With the addition of Aston Martin at Sebring, the GTP ranks will keep getting stronger. Twelve cars (four Porsches, three Cadillacs, two Acuras, two BMWs and a Lamborghini) took the green flag at the 2025 Rolex 24. There continues to be talk of other manufacturers waiting in the wings, so look for more announcements in the coming days, weeks or months — from Ford, McLaren, Hyundai, perhaps others?

The 2025 race will be remembered as an outstanding and historic Rolex 24. It featured close racing, lots of action, and even some controversy after the checkered flag. Sixty-one cars started and 40 cars finished — a testament to how tough the race was. The best teams, drivers and cars in the world took part and put on a fantastic show for the fans, the ones there in person and the millions who watched on TV or the Internet.

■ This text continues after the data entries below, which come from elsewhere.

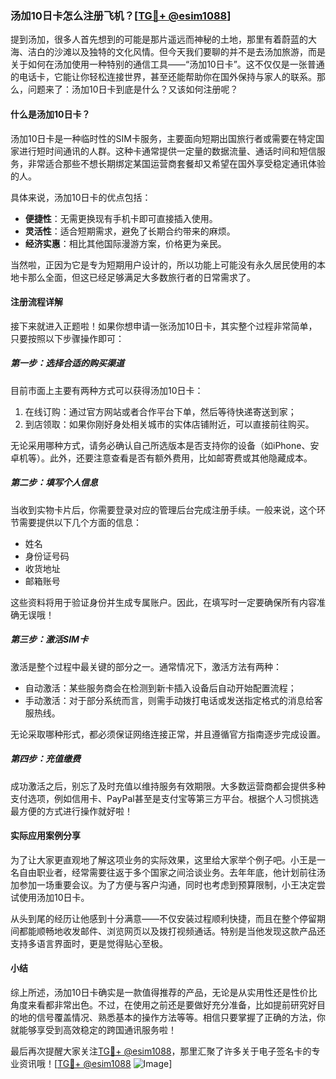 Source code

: ### 汤加10日卡怎么注册飞机？[[TG💪+ @esim1088](https://t.me/s/esim1088)]

提到汤加，很多人首先想到的可能是那片遥远而神秘的土地，那里有着蔚蓝的大海、洁白的沙滩以及独特的文化风情。但今天我们要聊的并不是去汤加旅游，而是关于如何在汤加使用一种特别的通信工具——“汤加10日卡”。这不仅仅是一张普通的电话卡，它能让你轻松连接世界，甚至还能帮助你在国外保持与家人的联系。那么，问题来了：汤加10日卡到底是什么？又该如何注册呢？

#### 什么是汤加10日卡？

汤加10日卡是一种临时性的SIM卡服务，主要面向短期出国旅行者或需要在特定国家进行短时间通讯的人群。这种卡通常提供一定量的数据流量、通话时间和短信服务，非常适合那些不想长期绑定某国运营商套餐却又希望在国外享受稳定通讯体验的人。

具体来说，汤加10日卡的优点包括：
- **便捷性**：无需更换现有手机卡即可直接插入使用。
- **灵活性**：适合短期需求，避免了长期合约带来的麻烦。
- **经济实惠**：相比其他国际漫游方案，价格更为亲民。

当然啦，正因为它是专为短期用户设计的，所以功能上可能没有永久居民使用的本地卡那么全面，但这已经足够满足大多数旅行者的日常需求了。

#### 注册流程详解

接下来就进入正题啦！如果你想申请一张汤加10日卡，其实整个过程非常简单，只要按照以下步骤操作即可：

##### 第一步：选择合适的购买渠道

目前市面上主要有两种方式可以获得汤加10日卡：
1. 在线订购：通过官方网站或者合作平台下单，然后等待快递寄送到家；
2. 到店领取：如果你刚好身处相关城市的实体店铺附近，可以直接前往购买。

无论采用哪种方式，请务必确认自己所选版本是否支持你的设备（如iPhone、安卓机等）。此外，还要注意查看是否有额外费用，比如邮寄费或其他隐藏成本。

##### 第二步：填写个人信息

当收到实物卡片后，你需要登录对应的管理后台完成注册手续。一般来说，这个环节需要提供以下几个方面的信息：
- 姓名
- 身份证号码
- 收货地址
- 邮箱账号

这些资料将用于验证身份并生成专属账户。因此，在填写时一定要确保所有内容准确无误哦！

##### 第三步：激活SIM卡

激活是整个过程中最关键的部分之一。通常情况下，激活方法有两种：
- 自动激活：某些服务商会在检测到新卡插入设备后自动开始配置流程；
- 手动激活：对于部分系统而言，则需手动拨打电话或发送指定格式的消息给客服热线。

无论采取哪种形式，都必须保证网络连接正常，并且遵循官方指南逐步完成设置。

##### 第四步：充值缴费

成功激活之后，别忘了及时充值以维持服务有效期限。大多数运营商都会提供多种支付选项，例如信用卡、PayPal甚至是支付宝等第三方平台。根据个人习惯挑选最方便的方式进行操作就好啦！

#### 实际应用案例分享

为了让大家更直观地了解这项业务的实际效果，这里给大家举个例子吧。小王是一名自由职业者，经常需要往返于多个国家之间洽谈业务。去年年底，他计划前往汤加参加一场重要会议。为了方便与客户沟通，同时也考虑到预算限制，小王决定尝试使用汤加10日卡。

从头到尾的经历让他感到十分满意——不仅安装过程顺利快捷，而且在整个停留期间都能顺畅地收发邮件、浏览网页以及拨打视频通话。特别是当他发现这款产品还支持多语言界面时，更是觉得贴心至极。

#### 小结

综上所述，汤加10日卡确实是一款值得推荐的产品，无论是从实用性还是性价比角度来看都非常出色。不过，在使用之前还是要做好充分准备，比如提前研究好目的地的信号覆盖情况、熟悉基本的操作方法等等。相信只要掌握了正确的方法，你就能够享受到高效稳定的跨国通讯服务啦！

最后再次提醒大家关注[TG💪+ @esim1088](https://t.me/s/esim1088)，那里汇聚了许多关于电子签名卡的专业资讯哦！[[TG💪+ @esim1088](https://t.me/s/esim1088) ![Image](https://i.postimg.cc/4NQfJmqS/Snipaste-2025-05-13-00-14-12.png)]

It is now on to Sebring for round two of the new golden era of sports car racing — the IWSC.

See you at the races.

[With thanks to IMSA Radio, the Heart of Racing Team, and Lee Driggers’ Pit Notes.]

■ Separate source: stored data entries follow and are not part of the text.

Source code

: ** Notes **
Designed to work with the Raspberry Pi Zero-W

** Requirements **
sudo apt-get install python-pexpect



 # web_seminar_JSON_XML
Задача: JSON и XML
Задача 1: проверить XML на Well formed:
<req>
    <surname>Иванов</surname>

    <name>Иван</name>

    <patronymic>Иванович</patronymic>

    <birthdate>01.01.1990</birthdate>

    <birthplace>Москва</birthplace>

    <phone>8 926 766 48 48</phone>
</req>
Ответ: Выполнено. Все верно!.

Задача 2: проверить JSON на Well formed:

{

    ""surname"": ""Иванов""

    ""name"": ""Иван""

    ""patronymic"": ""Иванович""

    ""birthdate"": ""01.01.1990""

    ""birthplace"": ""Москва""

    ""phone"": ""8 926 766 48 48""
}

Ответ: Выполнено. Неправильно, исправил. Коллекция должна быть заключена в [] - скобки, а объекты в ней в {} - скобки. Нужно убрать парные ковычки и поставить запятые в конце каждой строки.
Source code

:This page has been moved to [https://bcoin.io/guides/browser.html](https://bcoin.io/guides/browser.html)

[5-Mar_25_McLaren_IMPC.jpg] The winning car, the #44 Accelerating Performance McLaren Artura GT4.
Photo by Brandon Badraoui, LAT Images

McLaren Wins Daytona Michelin Challenge
by Bruce Vild

DAYTONA BEACH, Fla., Jan. 24 — Drama? There was plenty of it in the BMW M Endurance Challenge at Daytona, the first event this year in the IMSA Michelin Pilot Challenge (IMPC).

Last year’s champions, Team TGM, came to the race with high hopes of an excellent result, only to suffer abysmal luck and penalty after penalty that dropped them almost to the bottom of the pack with no chance of recovery.

And a team that surprised everyone with their skill — and a very fast car — clinched the win in the last three minutes despite being shuffled several positions down after a restart following the race’s final yellow flag.

The latter team was Accelerating Performance. That very fast car was their #44 McLaren Artura GT4, and the drivers sharing the victory were Moisey Uretsky and Michael Cooper, after facing some very heavy hitters in Porsches, Ford Mustangs, and a Mercedes.

While McLaren fans can take pride in the outcome, the picture wasn’t so good for the race’s five Aston Martins. The top-finishing Aston, van der Steur Racing’s #82 Vantage GT4, only managed 17th place while its newer sister car, the #15 Vantage GT4 Evo, came 18th. Both were off the lead lap. Other teams’ Astons finished as far back as six laps.

The details

The BMW M Endurance Challenge followed the usual IMPC formula: two classes, Grand Sport (GS) and Touring Car (TCR), and a staggered start so all the GS cars began the race in front of the slower TCRs. Over the course of the race the two classes would naturally mix in traffic, but under cautions they would regroup so the GS cars would be in front at the restart. This happened five times during the race as there were five yellow flags.

Team TGM, fielding two Aston Martin Vantage GT4 Evos in GS — #64 and #46 — had an absolutely miserable day. It began barely nine minutes into the race with TGM’s Ted Giovanis in the #64 Evo running into William Tally’s #5 Honda Civic FL5 TCR. Tally spun and stopped against a wall with damage, severe enough that the Honda later retired after completing only four laps.

While race officials recommended no action against Giovanis, his teammate Paul Holton was not so lucky. After his #46 Evo nudged a BMW that also spun, but recovered, Holton wound up with a drive-through penalty.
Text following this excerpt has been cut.